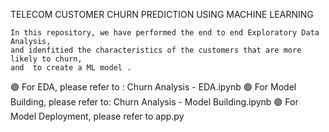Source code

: TELECOM CUSTOMER CHURN PREDICTION USING MACHINE LEARNING
     
     
    In this repository, we have performed the end to end Exploratory Data Analysis,
    and idenfitied the characteristics of the customers that are more likely to churn, 
    and  to create a ML model .
        
 
 
🟢 For EDA, please refer to : Churn Analysis - EDA.ipynb
🟢 For Model Building, please refer to: Churn Analysis - Model Building.ipynb
🟢 For Model Deployment, please refer to app.py
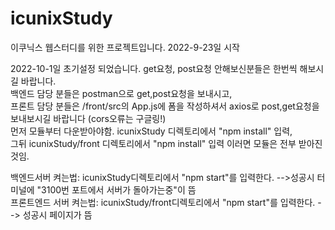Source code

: # icunixStudy
이쿠닉스 웹스터디를 위한 프로젝트입니다.
2022-9-23일 시작

2022-10-1일
초기설정 되었습니다.
get요청, post요청 안해보신분들은 한번씩 해보시길 바랍니다.  
백엔드 담당 분들은 postman으로 get,post요청을 보내시고,   
프론트 담당 분들은 /front/src의 App.js에 폼을 작성하셔서 axios로 post,get요청을 보내보시길 바랍니다 (cors오류는 구글링!)  
먼저 모듈부터 다운받아야함. icunixStudy 디렉토리에서 "npm install" 입력,  
그뒤 icunixStudy/front 디렉토리에서 "npm install" 입력 이러면 모듈은 전부 받아진것임.  

백엔드서버 켜는법: icunixStudy디렉토리에서 "npm start"를 입력한다. -->성공시 터미널에 "3100번 포트에서 서버가 돌아가는중"이 뜸  
프론트엔드 서버 켜는법: icunixStudy/front디렉토리에서 "npm start"를 입력한다. --> 성공시 페이지가 뜸  
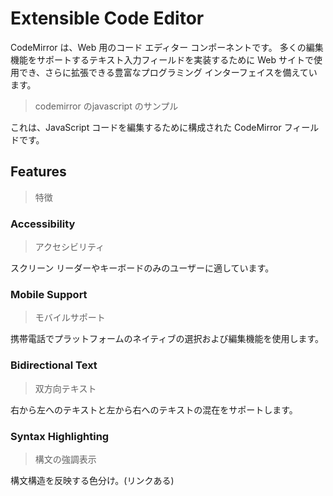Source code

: # Extensible Code Editor

CodeMirror は、Web 用のコード エディター コンポーネントです。 多くの編集機能をサポートするテキスト入力フィールドを実装するために Web サイトで使用でき、さらに拡張できる豊富なプログラミング インターフェイスを備えています。

> codemirror のjavascript のサンプル

これは、JavaScript コードを編集するために構成された CodeMirror フィールドです。

## Features

> 特徴

### Accessibility

> アクセシビリティ

スクリーン リーダーやキーボードのみのユーザーに適しています。

### Mobile Support

> モバイルサポート

携帯電話でプラットフォームのネイティブの選択および編集機能を使用します。

### Bidirectional Text

> 双方向テキスト

右から左へのテキストと左から右へのテキストの混在をサポートします。

### Syntax Highlighting

> 構文の強調表示

構文構造を反映する色分け。(リンクある)

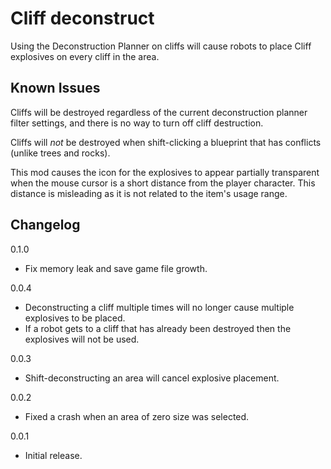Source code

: # Cliff deconstruct

Using the Deconstruction Planner on cliffs will cause robots to place Cliff explosives on every cliff in the area.

## Known Issues

Cliffs will be destroyed regardless of the current deconstruction planner filter settings,
and there is no way to turn off cliff destruction.

Cliffs will *not* be destroyed when shift-clicking a blueprint that has conflicts (unlike
trees and rocks).

This mod causes the icon for the explosives to appear partially transparent when the
mouse cursor is a short distance from the player character.  This distance is misleading
as it is not related to the item's usage range.

## Changelog

0.1.0

* Fix memory leak and save game file growth.

0.0.4

* Deconstructing a cliff multiple times will no longer cause multiple explosives to be placed.
* If a robot gets to a cliff that has already been destroyed then the explosives will not be used.

0.0.3

* Shift-deconstructing an area will cancel explosive placement.

0.0.2

* Fixed a crash when an area of zero size was selected.

0.0.1

* Initial release.
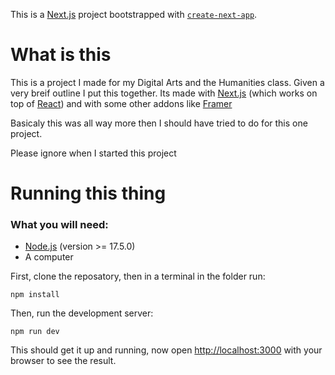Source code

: This is a [Next.js](https://nextjs.org/) project bootstrapped with [`create-next-app`](https://github.com/vercel/next.js/tree/canary/packages/create-next-app).

# What is this

This is a project I made for my Digital Arts and the Humanities class. Given a very breif outline I put this together. Its made with [Next.js](https://nextjs.org/) (which works on top of [React](https://reactjs.org/)) and with some other addons like [Framer](https://www.framer.com/motion/)

Basicaly this was all way more then I should have tried to do for this one project.

Please ignore when I started this project

# Running this thing

### What you will need:
- [Node.js](https://nodejs.org/en/) (version >= 17.5.0) 
- A computer

First, clone the reposatory, then in a terminal in the folder run:

    npm install

Then, run the development server:

    npm run dev

This should get it up and running, now open [http://localhost:3000](http://localhost:3000) with your browser to see the result.

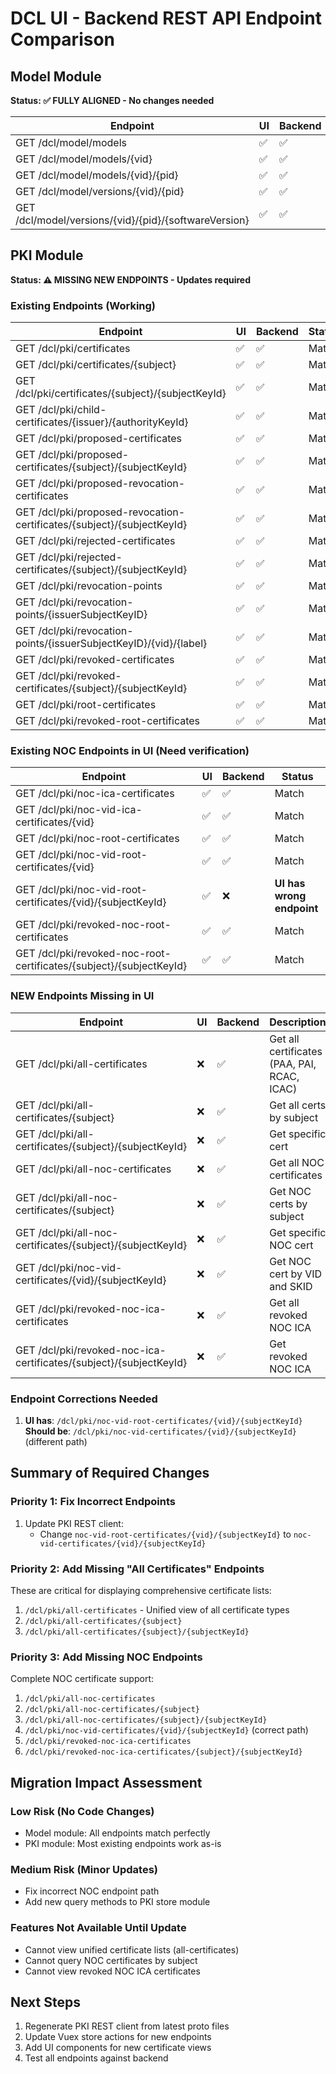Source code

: # DCL UI - Backend REST API Endpoint Comparison

## Model Module
**Status: ✅ FULLY ALIGNED - No changes needed**

| Endpoint | UI | Backend | Status |
|----------|------|---------|--------|
| GET /dcl/model/models | ✅ | ✅ | Match |
| GET /dcl/model/models/{vid} | ✅ | ✅ | Match |
| GET /dcl/model/models/{vid}/{pid} | ✅ | ✅ | Match |
| GET /dcl/model/versions/{vid}/{pid} | ✅ | ✅ | Match |
| GET /dcl/model/versions/{vid}/{pid}/{softwareVersion} | ✅ | ✅ | Match |

## PKI Module
**Status: ⚠️ MISSING NEW ENDPOINTS - Updates required**

### Existing Endpoints (Working)
| Endpoint | UI | Backend | Status |
|----------|------|---------|--------|
| GET /dcl/pki/certificates | ✅ | ✅ | Match |
| GET /dcl/pki/certificates/{subject} | ✅ | ✅ | Match |
| GET /dcl/pki/certificates/{subject}/{subjectKeyId} | ✅ | ✅ | Match |
| GET /dcl/pki/child-certificates/{issuer}/{authorityKeyId} | ✅ | ✅ | Match |
| GET /dcl/pki/proposed-certificates | ✅ | ✅ | Match |
| GET /dcl/pki/proposed-certificates/{subject}/{subjectKeyId} | ✅ | ✅ | Match |
| GET /dcl/pki/proposed-revocation-certificates | ✅ | ✅ | Match |
| GET /dcl/pki/proposed-revocation-certificates/{subject}/{subjectKeyId} | ✅ | ✅ | Match |
| GET /dcl/pki/rejected-certificates | ✅ | ✅ | Match |
| GET /dcl/pki/rejected-certificates/{subject}/{subjectKeyId} | ✅ | ✅ | Match |
| GET /dcl/pki/revocation-points | ✅ | ✅ | Match |
| GET /dcl/pki/revocation-points/{issuerSubjectKeyID} | ✅ | ✅ | Match |
| GET /dcl/pki/revocation-points/{issuerSubjectKeyID}/{vid}/{label} | ✅ | ✅ | Match |
| GET /dcl/pki/revoked-certificates | ✅ | ✅ | Match |
| GET /dcl/pki/revoked-certificates/{subject}/{subjectKeyId} | ✅ | ✅ | Match |
| GET /dcl/pki/root-certificates | ✅ | ✅ | Match |
| GET /dcl/pki/revoked-root-certificates | ✅ | ✅ | Match |

### Existing NOC Endpoints in UI (Need verification)
| Endpoint | UI | Backend | Status |
|----------|------|---------|--------|
| GET /dcl/pki/noc-ica-certificates | ✅ | ✅ | Match |
| GET /dcl/pki/noc-vid-ica-certificates/{vid} | ✅ | ✅ | Match |
| GET /dcl/pki/noc-root-certificates | ✅ | ✅ | Match |
| GET /dcl/pki/noc-vid-root-certificates/{vid} | ✅ | ✅ | Match |
| GET /dcl/pki/noc-vid-root-certificates/{vid}/{subjectKeyId} | ✅ | ❌ | **UI has wrong endpoint** |
| GET /dcl/pki/revoked-noc-root-certificates | ✅ | ✅ | Match |
| GET /dcl/pki/revoked-noc-root-certificates/{subject}/{subjectKeyId} | ✅ | ✅ | Match |

### NEW Endpoints Missing in UI
| Endpoint | UI | Backend | Description |
|----------|------|---------|-------------|
| GET /dcl/pki/all-certificates | ❌ | ✅ | Get all certificates (PAA, PAI, RCAC, ICAC) |
| GET /dcl/pki/all-certificates/{subject} | ❌ | ✅ | Get all certs by subject |
| GET /dcl/pki/all-certificates/{subject}/{subjectKeyId} | ❌ | ✅ | Get specific cert |
| GET /dcl/pki/all-noc-certificates | ❌ | ✅ | Get all NOC certificates |
| GET /dcl/pki/all-noc-certificates/{subject} | ❌ | ✅ | Get NOC certs by subject |
| GET /dcl/pki/all-noc-certificates/{subject}/{subjectKeyId} | ❌ | ✅ | Get specific NOC cert |
| GET /dcl/pki/noc-vid-certificates/{vid}/{subjectKeyId} | ❌ | ✅ | Get NOC cert by VID and SKID |
| GET /dcl/pki/revoked-noc-ica-certificates | ❌ | ✅ | Get all revoked NOC ICA |
| GET /dcl/pki/revoked-noc-ica-certificates/{subject}/{subjectKeyId} | ❌ | ✅ | Get revoked NOC ICA |

### Endpoint Corrections Needed
1. **UI has**: `/dcl/pki/noc-vid-root-certificates/{vid}/{subjectKeyId}`
   **Should be**: `/dcl/pki/noc-vid-certificates/{vid}/{subjectKeyId}` (different path)

## Summary of Required Changes

### Priority 1: Fix Incorrect Endpoints
1. Update PKI REST client:
   - Change `noc-vid-root-certificates/{vid}/{subjectKeyId}` to `noc-vid-certificates/{vid}/{subjectKeyId}`

### Priority 2: Add Missing "All Certificates" Endpoints
These are critical for displaying comprehensive certificate lists:
1. `/dcl/pki/all-certificates` - Unified view of all certificate types
2. `/dcl/pki/all-certificates/{subject}`
3. `/dcl/pki/all-certificates/{subject}/{subjectKeyId}`

### Priority 3: Add Missing NOC Endpoints
Complete NOC certificate support:
1. `/dcl/pki/all-noc-certificates`
2. `/dcl/pki/all-noc-certificates/{subject}`
3. `/dcl/pki/all-noc-certificates/{subject}/{subjectKeyId}`
4. `/dcl/pki/noc-vid-certificates/{vid}/{subjectKeyId}` (correct path)
5. `/dcl/pki/revoked-noc-ica-certificates`
6. `/dcl/pki/revoked-noc-ica-certificates/{subject}/{subjectKeyId}`

## Migration Impact Assessment

### Low Risk (No Code Changes)
- Model module: All endpoints match perfectly
- PKI module: Most existing endpoints work as-is

### Medium Risk (Minor Updates)
- Fix incorrect NOC endpoint path
- Add new query methods to PKI store module

### Features Not Available Until Update
- Cannot view unified certificate lists (all-certificates)
- Cannot query NOC certificates by subject
- Cannot view revoked NOC ICA certificates

## Next Steps
1. Regenerate PKI REST client from latest proto files
2. Update Vuex store actions for new endpoints
3. Add UI components for new certificate views
4. Test all endpoints against backend
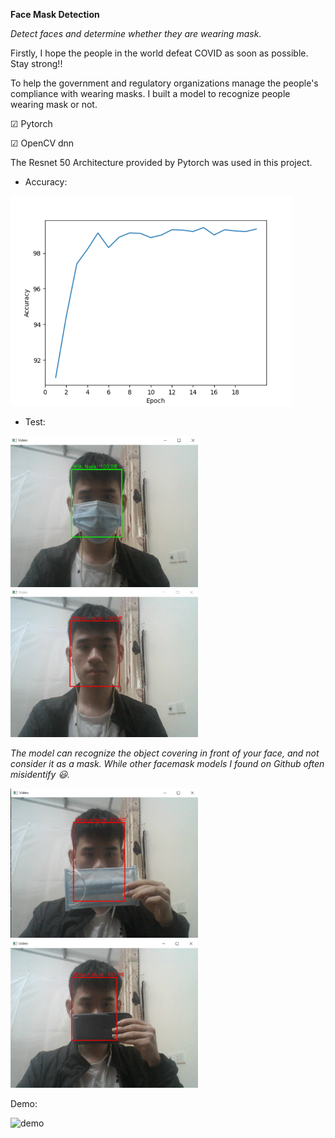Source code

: **Face Mask Detection**

*Detect faces and determine whether they are wearing mask.*

Firstly, I hope the people in the world defeat COVID as soon as possible. Stay strong!!

To help the government and regulatory organizations manage the people's compliance with wearing masks. I built a model to recognize people wearing mask or not.

☑ Pytorch

☑ OpenCV dnn

The Resnet 50 Architecture provided by Pytorch was used in this project.

* Accuracy:

<img src="https://github.com/Crazylov3/Face_mask_detection/blob/main/Image/massk.png" width="450">

* Test:

<img src="https://github.com/Crazylov3/Face_mask_detection/blob/main/Image/mask2.png" width="300"> <img src="https://github.com/Crazylov3/Face_mask_detection/blob/main/Image/mask1.png" width="300">

*The model can recognize the object covering in front of your face, and not consider it as a mask. While other facemask models I found on Github often misidentify 😃.*

<img src="https://github.com/Crazylov3/Face_mask_detection/blob/main/Image/mask3.png" width="300"> <img src="https://github.com/Crazylov3/Face_mask_detection/blob/main/Image/mask4.png" width="300">

Demo: 

![demo](https://github.com/Crazylov3/Face_mask_detection/blob/main/Image/mask_demo.gif)

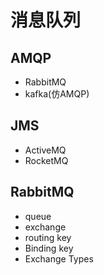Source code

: # 消息队列

## AMQP

- RabbitMQ
- kafka(仿AMQP)

## JMS

- ActiveMQ
- RocketMQ

## RabbitMQ

- queue
- exchange
- routing key
- Binding key
- Exchange Types

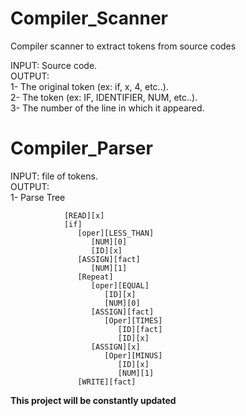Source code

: # Compiler_Scanner
Compiler scanner to extract tokens from source codes 

INPUT: Source code.                                                                                                                                                       
OUTPUT:                                                                                                                                                                 
        1- The original token (ex: if, x, 4, etc..).                                                                                                                    
        2- The token (ex: IF, IDENTIFIER, NUM, etc..).                                                                                                                  
        3- The number of the line in which it appeared.                                                                                                                   
    
# Compiler_Parser
INPUT: file of tokens.                                                                                                                                                  
OUTPUT:                                                                                                                                                                         
        1- Parse Tree
        
                [READ][x]
                [if]
                   [oper][LESS_THAN]
                      [NUM][0]
                      [ID][x]
                   [ASSIGN][fact]
                      [NUM][1]
                   [Repeat]
                      [oper][EQUAL]
                         [ID][x]
                         [NUM][0]
                      [ASSIGN][fact]
                         [Oper][TIMES]
                            [ID][fact]
                            [ID][x]
                      [ASSIGN][x]
                         [Oper][MINUS]
                            [ID][x]
                            [NUM][1]
                   [WRITE][fact]
                      
**This project will be constantly updated**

* [TASK]: Each line of the listing that contains the word "other" must be copied.

* [RESULT OF THE TASK]:
This is a project I made for my Digital Arts and the Humanities class. Given a very breif outline I put this together. Its made with [Next.js](https://nextjs.org/) (which works on top of [React](https://reactjs.org/)) and with some other addons like [Framer](https://www.framer.com/motion/)
*The model can recognize the object covering in front of your face, and not consider it as a mask. While other facemask models I found on Github often misidentify 😃.*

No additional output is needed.